Material for this exercise =
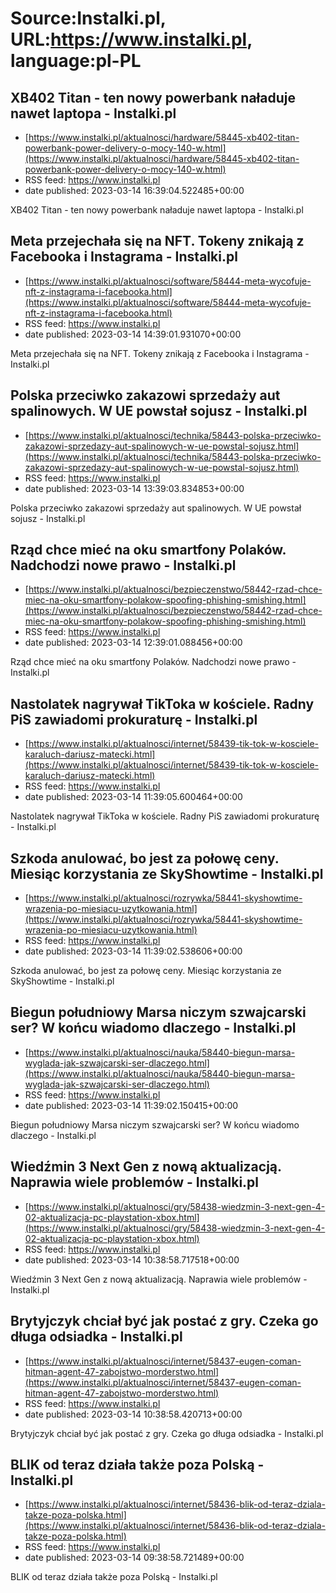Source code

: # Source:Instalki.pl, URL:https://www.instalki.pl, language:pl-PL

## XB402 Titan - ten nowy powerbank naładuje nawet laptopa - Instalki.pl
 - [https://www.instalki.pl/aktualnosci/hardware/58445-xb402-titan-powerbank-power-delivery-o-mocy-140-w.html](https://www.instalki.pl/aktualnosci/hardware/58445-xb402-titan-powerbank-power-delivery-o-mocy-140-w.html)
 - RSS feed: https://www.instalki.pl
 - date published: 2023-03-14 16:39:04.522485+00:00

XB402 Titan - ten nowy powerbank naładuje nawet laptopa - Instalki.pl

## Meta przejechała się na NFT. Tokeny znikają z Facebooka i Instagrama - Instalki.pl
 - [https://www.instalki.pl/aktualnosci/software/58444-meta-wycofuje-nft-z-instagrama-i-facebooka.html](https://www.instalki.pl/aktualnosci/software/58444-meta-wycofuje-nft-z-instagrama-i-facebooka.html)
 - RSS feed: https://www.instalki.pl
 - date published: 2023-03-14 14:39:01.931070+00:00

Meta przejechała się na NFT. Tokeny znikają z Facebooka i Instagrama - Instalki.pl

## Polska przeciwko zakazowi sprzedaży aut spalinowych. W UE powstał sojusz - Instalki.pl
 - [https://www.instalki.pl/aktualnosci/technika/58443-polska-przeciwko-zakazowi-sprzedazy-aut-spalinowych-w-ue-powstal-sojusz.html](https://www.instalki.pl/aktualnosci/technika/58443-polska-przeciwko-zakazowi-sprzedazy-aut-spalinowych-w-ue-powstal-sojusz.html)
 - RSS feed: https://www.instalki.pl
 - date published: 2023-03-14 13:39:03.834853+00:00

Polska przeciwko zakazowi sprzedaży aut spalinowych. W UE powstał sojusz - Instalki.pl

## Rząd chce mieć na oku smartfony Polaków. Nadchodzi nowe prawo - Instalki.pl
 - [https://www.instalki.pl/aktualnosci/bezpieczenstwo/58442-rzad-chce-miec-na-oku-smartfony-polakow-spoofing-phishing-smishing.html](https://www.instalki.pl/aktualnosci/bezpieczenstwo/58442-rzad-chce-miec-na-oku-smartfony-polakow-spoofing-phishing-smishing.html)
 - RSS feed: https://www.instalki.pl
 - date published: 2023-03-14 12:39:01.088456+00:00

Rząd chce mieć na oku smartfony Polaków. Nadchodzi nowe prawo - Instalki.pl

## Nastolatek nagrywał TikToka w kościele. Radny PiS zawiadomi prokuraturę - Instalki.pl
 - [https://www.instalki.pl/aktualnosci/internet/58439-tik-tok-w-kosciele-karaluch-dariusz-matecki.html](https://www.instalki.pl/aktualnosci/internet/58439-tik-tok-w-kosciele-karaluch-dariusz-matecki.html)
 - RSS feed: https://www.instalki.pl
 - date published: 2023-03-14 11:39:05.600464+00:00

Nastolatek nagrywał TikToka w kościele. Radny PiS zawiadomi prokuraturę - Instalki.pl

## Szkoda anulować, bo jest za połowę ceny. Miesiąc korzystania ze SkyShowtime - Instalki.pl
 - [https://www.instalki.pl/aktualnosci/rozrywka/58441-skyshowtime-wrazenia-po-miesiacu-uzytkowania.html](https://www.instalki.pl/aktualnosci/rozrywka/58441-skyshowtime-wrazenia-po-miesiacu-uzytkowania.html)
 - RSS feed: https://www.instalki.pl
 - date published: 2023-03-14 11:39:02.538606+00:00

Szkoda anulować, bo jest za połowę ceny. Miesiąc korzystania ze SkyShowtime - Instalki.pl

## Biegun południowy Marsa niczym szwajcarski ser? W końcu wiadomo dlaczego - Instalki.pl
 - [https://www.instalki.pl/aktualnosci/nauka/58440-biegun-marsa-wyglada-jak-szwajcarski-ser-dlaczego.html](https://www.instalki.pl/aktualnosci/nauka/58440-biegun-marsa-wyglada-jak-szwajcarski-ser-dlaczego.html)
 - RSS feed: https://www.instalki.pl
 - date published: 2023-03-14 11:39:02.150415+00:00

Biegun południowy Marsa niczym szwajcarski ser? W końcu wiadomo dlaczego - Instalki.pl

## Wiedźmin 3 Next Gen z nową aktualizacją. Naprawia wiele problemów - Instalki.pl
 - [https://www.instalki.pl/aktualnosci/gry/58438-wiedzmin-3-next-gen-4-02-aktualizacja-pc-playstation-xbox.html](https://www.instalki.pl/aktualnosci/gry/58438-wiedzmin-3-next-gen-4-02-aktualizacja-pc-playstation-xbox.html)
 - RSS feed: https://www.instalki.pl
 - date published: 2023-03-14 10:38:58.717518+00:00

Wiedźmin 3 Next Gen z nową aktualizacją. Naprawia wiele problemów - Instalki.pl

## Brytyjczyk chciał być jak postać z gry. Czeka go długa odsiadka - Instalki.pl
 - [https://www.instalki.pl/aktualnosci/internet/58437-eugen-coman-hitman-agent-47-zabojstwo-morderstwo.html](https://www.instalki.pl/aktualnosci/internet/58437-eugen-coman-hitman-agent-47-zabojstwo-morderstwo.html)
 - RSS feed: https://www.instalki.pl
 - date published: 2023-03-14 10:38:58.420713+00:00

Brytyjczyk chciał być jak postać z gry. Czeka go długa odsiadka - Instalki.pl

## BLIK od teraz działa także poza Polską - Instalki.pl
 - [https://www.instalki.pl/aktualnosci/internet/58436-blik-od-teraz-dziala-takze-poza-polska.html](https://www.instalki.pl/aktualnosci/internet/58436-blik-od-teraz-dziala-takze-poza-polska.html)
 - RSS feed: https://www.instalki.pl
 - date published: 2023-03-14 09:38:58.721489+00:00

BLIK od teraz działa także poza Polską - Instalki.pl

About this task =
Your answer should copy the listing word for word, with no pictures in it.

Task result =
Source code

: # Source:Instalki.pl, URL:https://www.instalki.pl, language:pl-PL

## XB402 Titan - ten nowy powerbank naładuje nawet laptopa - Instalki.pl
 - [https://www.instalki.pl/aktualnosci/hardware/58445-xb402-titan-powerbank-power-delivery-o-mocy-140-w.html](https://www.instalki.pl/aktualnosci/hardware/58445-xb402-titan-powerbank-power-delivery-o-mocy-140-w.html)
 - RSS feed: https://www.instalki.pl
 - date published: 2023-03-14 16:39:04.522485+00:00

XB402 Titan - ten nowy powerbank naładuje nawet laptopa - Instalki.pl

## Meta przejechała się na NFT. Tokeny znikają z Facebooka i Instagrama - Instalki.pl
 - [https://www.instalki.pl/aktualnosci/software/58444-meta-wycofuje-nft-z-instagrama-i-facebooka.html](https://www.instalki.pl/aktualnosci/software/58444-meta-wycofuje-nft-z-instagrama-i-facebooka.html)
 - RSS feed: https://www.instalki.pl
 - date published: 2023-03-14 14:39:01.931070+00:00

Meta przejechała się na NFT. Tokeny znikają z Facebooka i Instagrama - Instalki.pl

## Polska przeciwko zakazowi sprzedaży aut spalinowych. W UE powstał sojusz - Instalki.pl
 - [https://www.instalki.pl/aktualnosci/technika/58443-polska-przeciwko-zakazowi-sprzedazy-aut-spalinowych-w-ue-powstal-sojusz.html](https://www.instalki.pl/aktualnosci/technika/58443-polska-przeciwko-zakazowi-sprzedazy-aut-spalinowych-w-ue-powstal-sojusz.html)
 - RSS feed: https://www.instalki.pl
 - date published: 2023-03-14 13:39:03.834853+00:00

Polska przeciwko zakazowi sprzedaży aut spalinowych. W UE powstał sojusz - Instalki.pl

## Rząd chce mieć na oku smartfony Polaków. Nadchodzi nowe prawo - Instalki.pl
 - [https://www.instalki.pl/aktualnosci/bezpieczenstwo/58442-rzad-chce-miec-na-oku-smartfony-polakow-spoofing-phishing-smishing.html](https://www.instalki.pl/aktualnosci/bezpieczenstwo/58442-rzad-chce-miec-na-oku-smartfony-polakow-spoofing-phishing-smishing.html)
 - RSS feed: https://www.instalki.pl
 - date published: 2023-03-14 12:39:01.088456+00:00

Rząd chce mieć na oku smartfony Polaków. Nadchodzi nowe prawo - Instalki.pl

## Nastolatek nagrywał TikToka w kościele. Radny PiS zawiadomi prokuraturę - Instalki.pl
 - [https://www.instalki.pl/aktualnosci/internet/58439-tik-tok-w-kosciele-karaluch-dariusz-matecki.html](https://www.instalki.pl/aktualnosci/internet/58439-tik-tok-w-kosciele-karaluch-dariusz-matecki.html)
 - RSS feed: https://www.instalki.pl
 - date published: 2023-03-14 11:39:05.600464+00:00

Nastolatek nagrywał TikToka w kościele. Radny PiS zawiadomi prokuraturę - Instalki.pl

## Szkoda anulować, bo jest za połowę ceny. Miesiąc korzystania ze SkyShowtime - Instalki.pl
 - [https://www.instalki.pl/aktualnosci/rozrywka/58441-skyshowtime-wrazenia-po-miesiacu-uzytkowania.html](https://www.instalki.pl/aktualnosci/rozrywka/58441-skyshowtime-wrazenia-po-miesiacu-uzytkowania.html)
 - RSS feed: https://www.instalki.pl
 - date published: 2023-03-14 11:39:02.538606+00:00

Szkoda anulować, bo jest za połowę ceny. Miesiąc korzystania ze SkyShowtime - Instalki.pl

## Biegun południowy Marsa niczym szwajcarski ser? W końcu wiadomo dlaczego - Instalki.pl
 - [https://www.instalki.pl/aktualnosci/nauka/58440-biegun-marsa-wyglada-jak-szwajcarski-ser-dlaczego.html](https://www.instalki.pl/aktualnosci/nauka/58440-biegun-marsa-wyglada-jak-szwajcarski-ser-dlaczego.html)
 - RSS feed: https://www.instalki.pl
 - date published: 2023-03-14 11:39:02.150415+00:00

Biegun południowy Marsa niczym szwajcarski ser? W końcu wiadomo dlaczego - Instalki.pl

## Wiedźmin 3 Next Gen z nową aktualizacją. Naprawia wiele problemów - Instalki.pl
 - [https://www.instalki.pl/aktualnosci/gry/58438-wiedzmin-3-next-gen-4-02-aktualizacja-pc-playstation-xbox.html](https://www.instalki.pl/aktualnosci/gry/58438-wiedzmin-3-next-gen-4-02-aktualizacja-pc-playstation-xbox.html)
 - RSS feed: https://www.instalki.pl
 - date published: 2023-03-14 10:38:58.717518+00:00

Wiedźmin 3 Next Gen z nową aktualizacją. Naprawia wiele problemów - Instalki.pl

## Brytyjczyk chciał być jak postać z gry. Czeka go długa odsiadka - Instalki.pl
 - [https://www.instalki.pl/aktualnosci/internet/58437-eugen-coman-hitman-agent-47-zabojstwo-morderstwo.html](https://www.instalki.pl/aktualnosci/internet/58437-eugen-coman-hitman-agent-47-zabojstwo-morderstwo.html)
 - RSS feed: https://www.instalki.pl
 - date published: 2023-03-14 10:38:58.420713+00:00

Brytyjczyk chciał być jak postać z gry. Czeka go długa odsiadka - Instalki.pl

## BLIK od teraz działa także poza Polską - Instalki.pl
 - [https://www.instalki.pl/aktualnosci/internet/58436-blik-od-teraz-dziala-takze-poza-polska.html](https://www.instalki.pl/aktualnosci/internet/58436-blik-od-teraz-dziala-takze-poza-polska.html)
 - RSS feed: https://www.instalki.pl
 - date published: 2023-03-14 09:38:58.721489+00:00

BLIK od teraz działa także poza Polską - Instalki.pl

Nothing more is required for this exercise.